一方、「精神」がよくわからない技術的な条文をベースに裁判が行われる場合、要件のどれかに該当すれば有罪だから、訴えたり裁いたりする方は楽です。おまけに要件も実質的に否定されており、「程度」を表す縛りもないのであれば、常識的には「詐欺」とはとても解されない取引であっても、形式的に要件に該当する場合には取引をあきらめざるを得なくなります。(前のエントリに書いた、アイデアの卵がたくさんある会社で株式を売却する場合など。)
167条とSEC rule 14e-3
今回村上被告が問題となった日本の証券取引法167条に対応するのは、SECのrule 10b-5を補足するrule14e-3になります。
これを見てみると、

(a) If any person has taken a substantial step or steps to commence, or has commenced, a tender offer (the “offering person”), it shall constitute a fraudulent, deceptive or manipulative act or practice within the meaning of section 14(e) of the Act for any other person who is in possession of material information relating to such tender offer which information he knows or has reason to know is nonpublic and which he knows or has reason to know has been acquired directly or indirectly from:
(1) The offering person,
(2) The issuer of the securities sought or to be sought by such tender offer, or
(3) Any officer, director, partner or employee or any other person acting on behalf of the offering person or such issuer, to purchase or sell or cause to be purchased or sold any of such securities or any securities convertible into or exchangeable for any such securities or any option or right to obtain or to dispose of any of the foregoing securities, unless within a reasonable time prior to any purchase or sale such information and its source are publicly disclosed by press release or otherwise. (以下略。)

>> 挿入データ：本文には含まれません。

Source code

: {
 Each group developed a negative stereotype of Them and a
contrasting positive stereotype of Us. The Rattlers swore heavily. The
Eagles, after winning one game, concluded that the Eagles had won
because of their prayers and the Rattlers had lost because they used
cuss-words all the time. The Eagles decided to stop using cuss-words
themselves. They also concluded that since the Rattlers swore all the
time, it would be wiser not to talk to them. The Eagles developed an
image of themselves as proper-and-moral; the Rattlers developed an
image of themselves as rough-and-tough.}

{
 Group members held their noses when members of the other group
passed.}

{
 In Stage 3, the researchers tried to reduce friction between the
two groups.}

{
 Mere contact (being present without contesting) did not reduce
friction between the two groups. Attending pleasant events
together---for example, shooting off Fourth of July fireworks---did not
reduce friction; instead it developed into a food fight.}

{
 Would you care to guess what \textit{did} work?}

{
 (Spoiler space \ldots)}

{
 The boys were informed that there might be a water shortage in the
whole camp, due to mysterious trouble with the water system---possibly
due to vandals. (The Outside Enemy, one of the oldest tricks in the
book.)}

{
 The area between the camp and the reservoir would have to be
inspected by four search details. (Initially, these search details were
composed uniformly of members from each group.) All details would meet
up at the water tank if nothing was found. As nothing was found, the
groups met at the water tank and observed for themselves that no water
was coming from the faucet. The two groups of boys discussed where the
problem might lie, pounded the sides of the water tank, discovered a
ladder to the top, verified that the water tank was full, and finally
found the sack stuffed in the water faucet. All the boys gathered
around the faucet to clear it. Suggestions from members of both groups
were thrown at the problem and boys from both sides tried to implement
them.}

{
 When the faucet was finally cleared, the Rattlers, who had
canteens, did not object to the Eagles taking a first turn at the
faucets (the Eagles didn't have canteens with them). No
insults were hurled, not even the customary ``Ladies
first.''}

と、「公開買付けを開始したか、又は開始するための実質的な(substantial)措置を取った場合」と定められています。(下線部、磯崎。)
この「substantial」という語感は、今回の村上ファンドの判決で用いられている「実現可能性が全くない場合は除かれるが,あれば足り,その高低は問題とならない」という語感とは全く違うのではないかと思います。

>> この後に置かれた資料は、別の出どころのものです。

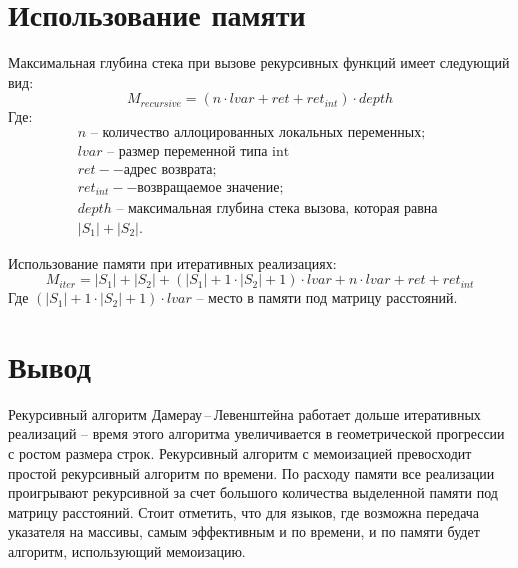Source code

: \section{Использование памяти}

Максимальная глубина стека при вызове рекурсивных функций имеет следующий вид:
\begin{equation}\label{rec-mem}
	M_{recursive} = (n \cdot lvar + ret + ret_{int}) \cdot depth
\end{equation}
Где:
\[
\begin{array}{l}
	n\text{ -- количество аллоцированных локальных переменных}; \\
	lvar\text{ -- размер переменной типа int} \\
	ret -- \text{адрес возврата;}\\
	ret_{int} -- \text{возвращаемое значение;}\\
	depth\text{ --  максимальная глубина стека вызова, которая равна } \\
	|S_1| + |S_2|.
\end{array}
\]

Использование памяти при итеративных реализациях: 
\begin{equation}
	M_{iter} = |S_1| + |S_2| + (|S_1| + 1 \cdot |S_2| + 1) \cdot lvar + n \cdot lvar + ret + ret_{int}
\end{equation}
Где $(|S_1| + 1 \cdot |S_2| + 1) \cdot lvar$ -- место в памяти под матрицу расстояний.

\section{Вывод}
Рекурсивный алгоритм  Дамерау\,--\,Левенштейна работает дольше итеративных реализаций -- время этого алгоритма увеличивается в геометрической прогрессии с ростом размера строк.
Рекурсивный алгоритм с мемоизацией превосходит простой рекурсивный алгоритм по времени. 
По расходу памяти все реализации проигрывают рекурсивной за счет большого количества выделенной памяти под матрицу расстояний.
Стоит отметить, что для языков, где возможна передача указателя на массивы, самым эффективным и по времени, и по памяти будет алгоритм, использующий мемоизацию.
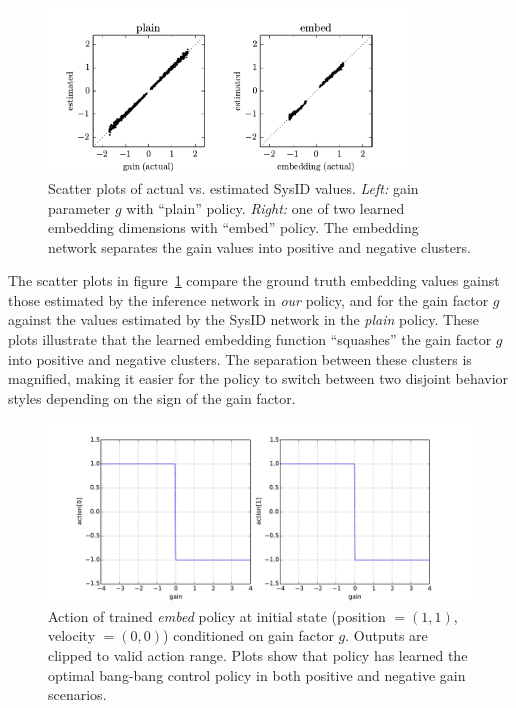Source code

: \documentclass{article}
\newcommand{\TODO}[1]{}
\newcommand{\embed}{\emph{embed}}
\begin{document}
\begin{figure}
\centering
\includegraphics[width=0.85\textwidth]{pointmass_embed_scatter.pdf}
\caption{Scatter plots of actual vs. estimated SysID values.
\emph{Left:} gain parameter $g$ with ``plain'' policy.
\emph{Right:} one of two learned embedding dimensions with ``embed'' policy.
The embedding network separates the gain values into positive and negative clusters.
}
\label{fig:scatter}
\end{figure}
The scatter plots in figure~\ref{fig:scatter} compare the ground truth embedding values gainst those estimated by the inference network in \emph{our} policy, and for the gain factor $g$ against the values estimated by the SysID network in the \emph{plain} policy.
These plots illustrate that the learned embedding function ``squashes'' the gain factor $g$ into positive and negative clusters.
The separation between these clusters is magnified, making it easier for the policy to switch between two disjoint behavior styles depending on the sign of the gain factor.
\TODO{can we say anything less wishy-washy? how can we back up this claim?}

\begin{figure}
\centering
\includegraphics[width=\textwidth]{pointmass_conditional_action.pdf}
\caption{
Action of trained \embed{} policy at initial state (position $ = (1,1)$, velocity $=(0,0)$) conditioned on gain factor $g$.
Outputs are clipped to valid action range.
Plots show that policy has learned the optimal bang-bang control policy in both positive and negative gain scenarios.
}
\label{fig:conditional_action}
\end{figure}
\end{document}
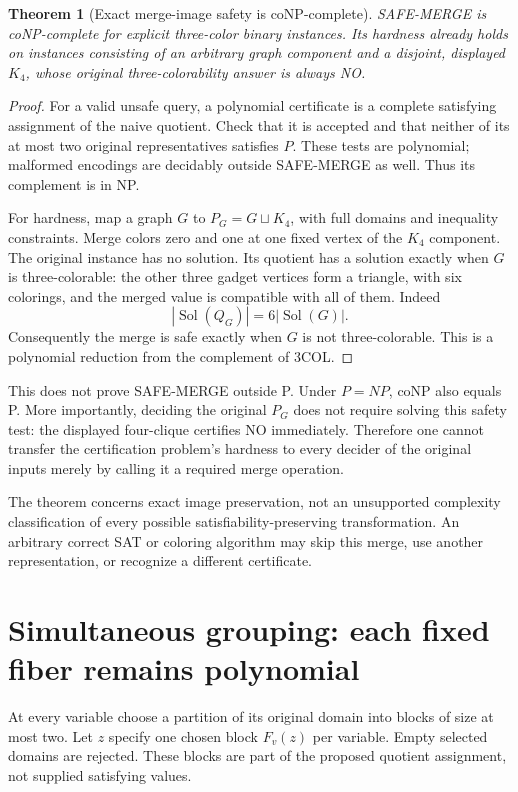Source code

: \documentclass[11pt]{article}
\newtheorem{theorem}{Theorem}
\newcommand{\Sol}{\operatorname{Sol}}
\begin{document}
\begin{theorem}[Exact merge-image safety is coNP-complete]\label{thm:safe}
SAFE-MERGE is coNP-complete for explicit three-color binary instances. Its
hardness already holds on instances consisting of an arbitrary graph
component and a disjoint, displayed $K_4$, whose original three-colorability
answer is always NO.
\end{theorem}
\begin{proof}
For a valid unsafe query, a polynomial certificate is a complete satisfying
assignment of the naive quotient. Check that it is accepted and that neither
of its at most two original representatives satisfies $P$. These tests are
polynomial; malformed encodings are decidably outside SAFE-MERGE as well.
Thus its complement is in NP.

For hardness, map a graph $G$ to $P_G=G\sqcup K_4$, with full domains and
inequality constraints. Merge colors zero and one at one fixed vertex of
the $K_4$ component. The original instance has no solution. Its quotient
has a solution exactly when $G$ is three-colorable: the other three gadget
vertices form a triangle, with six colorings, and the merged value is
compatible with all of them. Indeed
\[
                         |\Sol(Q_G)|=6|\Sol(G)|.
\]
Consequently the merge is safe exactly when $G$ is not three-colorable.
This is a polynomial reduction from the complement of 3COL.
\end{proof}

This does not prove SAFE-MERGE outside P. Under $P=NP$, coNP also equals P.
More importantly, deciding the original $P_G$ does not require solving this
safety test: the displayed four-clique certifies NO immediately. Therefore
one cannot transfer the certification problem's hardness to every decider
of the original inputs merely by calling it a required merge operation.

The theorem concerns exact image preservation, not an unsupported complexity
classification of every possible satisfiability-preserving transformation.
An arbitrary correct SAT or coloring algorithm may skip this merge, use
another representation, or recognize a different certificate.

\section{Simultaneous grouping: each fixed fiber remains polynomial}
At every variable choose a partition of its original domain into blocks of
size at most two. Let $z$ specify one chosen block $F_v(z)$ per variable.
Empty selected domains are rejected. These blocks are part of the proposed
quotient assignment, not supplied satisfying values.
\end{document}
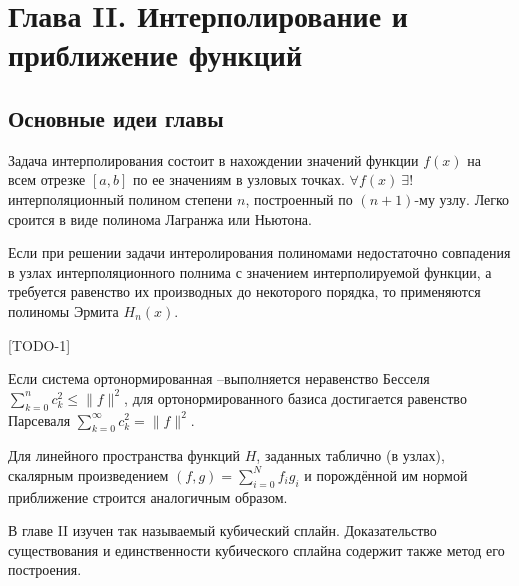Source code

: \newpage
{}
\pagestyle{empty}
\vspace{0.5cm}

\section*{Глава II. Интерполирование и приближение функций}

\subsection{Основные идеи главы} 

Задача интерполирования состоит в нахождении значений функции $f(x)$
на всем отрезке $[a,b]$ по ее значениям в узловых точках. $\forall f(x)~\exists!$ интерполяционный полином степени $n$, построенный по $(n+1)$-му узлу. Легко сроится в виде полинома Лагранжа или Ньютона.

Если при решении задачи интеролирования полиномами недостаточно совпадения в узлах интерполяционного полнима с значением интерполируемой функции, а требуется равенство их производных до некоторого порядка, то применяются полиномы Эрмита $H_n (x)$.

[TODO-1]

Если система ортонормированная –выполняется неравенство Бесселя $\sum_{k=0}^n c_k^2 \leqslant \|f\|^2$, для ортонормированного базиса достигается равенство Парсеваля $\sum_{k=0}^\infty c_k^2 = \|f\|^2.$

Для линейного пространства функций $H$, заданных таблично (в узлах),  скалярным произведением $(f,g) = \sum\limits_{i=0}^N f_i g_i$ и порождённой им нормой приближение строится аналогичным образом.

В главе II изучен так называемый кубический сплайн. Доказательство существования и единственности кубического сплайна содержит также метод его построения.

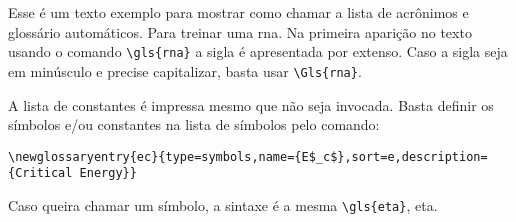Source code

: 
Esse é um texto exemplo para mostrar como chamar a lista de acrônimos e glossário automáticos. Para treinar uma \gls{rna}. Na primeira aparição no texto usando o comando \verb|\gls{rna}| a sigla é apresentada por extenso. Caso a sigla seja em minúsculo e precise capitalizar, basta usar \verb|\Gls{rna}|.

A lista de constantes é impressa mesmo que não seja invocada. Basta definir os símbolos e/ou constantes na lista de símbolos pelo comando: 

\verb|\newglossaryentry{ec}{type=symbols,name={E$_c$},sort=e,description={Critical Energy}}|

Caso queira chamar um símbolo, a sintaxe é a mesma \verb|\gls{eta}|, \gls{eta}.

村上氏がアメリカだったら無罪かどうかというのは個別論になるので横に置きますが、一般論として、「資金調達の目処も立っていないが、購入したいという意欲はある」といった段階では「has taken substantial step(s) to commence a tender offer」ということにはならない気がしますし、少なくとも、ファンドが買収対象の会社や他の大口株主と話をしているときに、(もちろん、「TOBをかけようと思って、昨日から弁護士が法律関係の問題点を洗い出し始めているんだよ」といった話を聞いたらアウトかも知れませんが)、「当社も買い増したいと思ってるんですよ。」というような「単なる願望」だけで「substantial step」になるとは思えません。ファンドや買収者もそうした細かい規定に足を救われることを恐れてビクビクすることもなく、市場でのびのびと活動が行えるのではないかと思います。
(だから、村上判決も、アメリカの法解釈を参考にすべきだった、ということを申し上げているわけではないので、念のため。日本の話は、日本の法律とその解釈で裁かれるべきではあります。)

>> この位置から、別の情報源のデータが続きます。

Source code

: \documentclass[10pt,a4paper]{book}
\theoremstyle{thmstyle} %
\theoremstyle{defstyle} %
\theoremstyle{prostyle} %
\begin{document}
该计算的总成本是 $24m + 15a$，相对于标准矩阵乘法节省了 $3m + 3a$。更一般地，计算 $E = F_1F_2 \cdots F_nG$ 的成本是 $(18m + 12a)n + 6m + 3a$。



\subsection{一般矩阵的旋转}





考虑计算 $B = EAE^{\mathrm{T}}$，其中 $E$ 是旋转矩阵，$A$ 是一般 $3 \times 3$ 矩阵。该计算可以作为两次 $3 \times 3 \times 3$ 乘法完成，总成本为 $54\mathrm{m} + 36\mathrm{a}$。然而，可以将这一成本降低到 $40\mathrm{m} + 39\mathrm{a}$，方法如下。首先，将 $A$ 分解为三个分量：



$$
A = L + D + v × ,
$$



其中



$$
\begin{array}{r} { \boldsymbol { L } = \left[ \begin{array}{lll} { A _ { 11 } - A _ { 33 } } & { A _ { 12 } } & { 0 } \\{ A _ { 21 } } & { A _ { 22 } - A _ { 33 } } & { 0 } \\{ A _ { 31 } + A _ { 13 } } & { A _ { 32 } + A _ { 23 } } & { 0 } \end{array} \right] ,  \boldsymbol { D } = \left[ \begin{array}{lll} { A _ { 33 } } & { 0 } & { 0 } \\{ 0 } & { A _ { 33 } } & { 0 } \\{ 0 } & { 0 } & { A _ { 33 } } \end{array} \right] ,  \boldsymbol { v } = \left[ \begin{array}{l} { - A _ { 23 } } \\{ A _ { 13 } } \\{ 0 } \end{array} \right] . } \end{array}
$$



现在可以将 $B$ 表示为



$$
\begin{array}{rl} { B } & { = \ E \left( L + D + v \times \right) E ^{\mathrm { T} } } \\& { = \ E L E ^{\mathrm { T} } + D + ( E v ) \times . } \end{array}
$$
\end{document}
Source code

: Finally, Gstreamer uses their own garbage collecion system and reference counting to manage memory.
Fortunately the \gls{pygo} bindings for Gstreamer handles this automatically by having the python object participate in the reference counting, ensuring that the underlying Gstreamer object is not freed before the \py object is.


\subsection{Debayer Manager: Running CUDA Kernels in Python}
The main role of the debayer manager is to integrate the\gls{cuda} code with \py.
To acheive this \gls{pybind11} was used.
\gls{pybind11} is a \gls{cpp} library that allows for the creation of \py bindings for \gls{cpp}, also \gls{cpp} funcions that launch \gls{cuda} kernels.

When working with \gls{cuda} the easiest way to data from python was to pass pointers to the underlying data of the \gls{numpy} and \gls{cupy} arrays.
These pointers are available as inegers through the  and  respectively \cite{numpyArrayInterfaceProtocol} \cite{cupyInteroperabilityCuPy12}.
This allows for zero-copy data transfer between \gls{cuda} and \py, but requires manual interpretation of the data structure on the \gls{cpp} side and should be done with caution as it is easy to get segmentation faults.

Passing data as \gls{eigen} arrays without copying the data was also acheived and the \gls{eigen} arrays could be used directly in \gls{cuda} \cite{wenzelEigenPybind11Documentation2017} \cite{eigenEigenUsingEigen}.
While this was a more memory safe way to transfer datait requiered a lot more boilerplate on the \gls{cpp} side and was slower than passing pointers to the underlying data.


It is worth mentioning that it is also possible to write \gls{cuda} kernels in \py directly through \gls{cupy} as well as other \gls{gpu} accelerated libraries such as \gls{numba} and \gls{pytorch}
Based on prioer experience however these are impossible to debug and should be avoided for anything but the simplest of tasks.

以下、「たとえ話」の限界があることはご理解いただいたうえで模式化させていただきますが;
例えば、「substantial」とか「material」とかいった程度を表す条文をもとに、判例が積み重なってくると、
yoken1.jpg
なんとなく、黒と白の境目はこのへんかなあ、というのが感覚的にわかってくるので、多少の安全マージンを見て取引すれば、なんでもかんでも有罪にされる恐怖はないのではないかと思いますが、
yoken2.jpg
要件が2つ(例えば「行うことについて」「機関で決定」)が明文で定められていて、それぞれ、「実現可能性が全くない場合は除かれるが,あれば足り」とか「機関は、商法上の機関に限られない」といった、要件の形式を否定する判決が出ると、
yoken3.jpg
「substantial」とか「material」とかいった、「制約式」が存在しない下では、結局、全部のケースが「グレー」ということしかわからなくなってしまいます。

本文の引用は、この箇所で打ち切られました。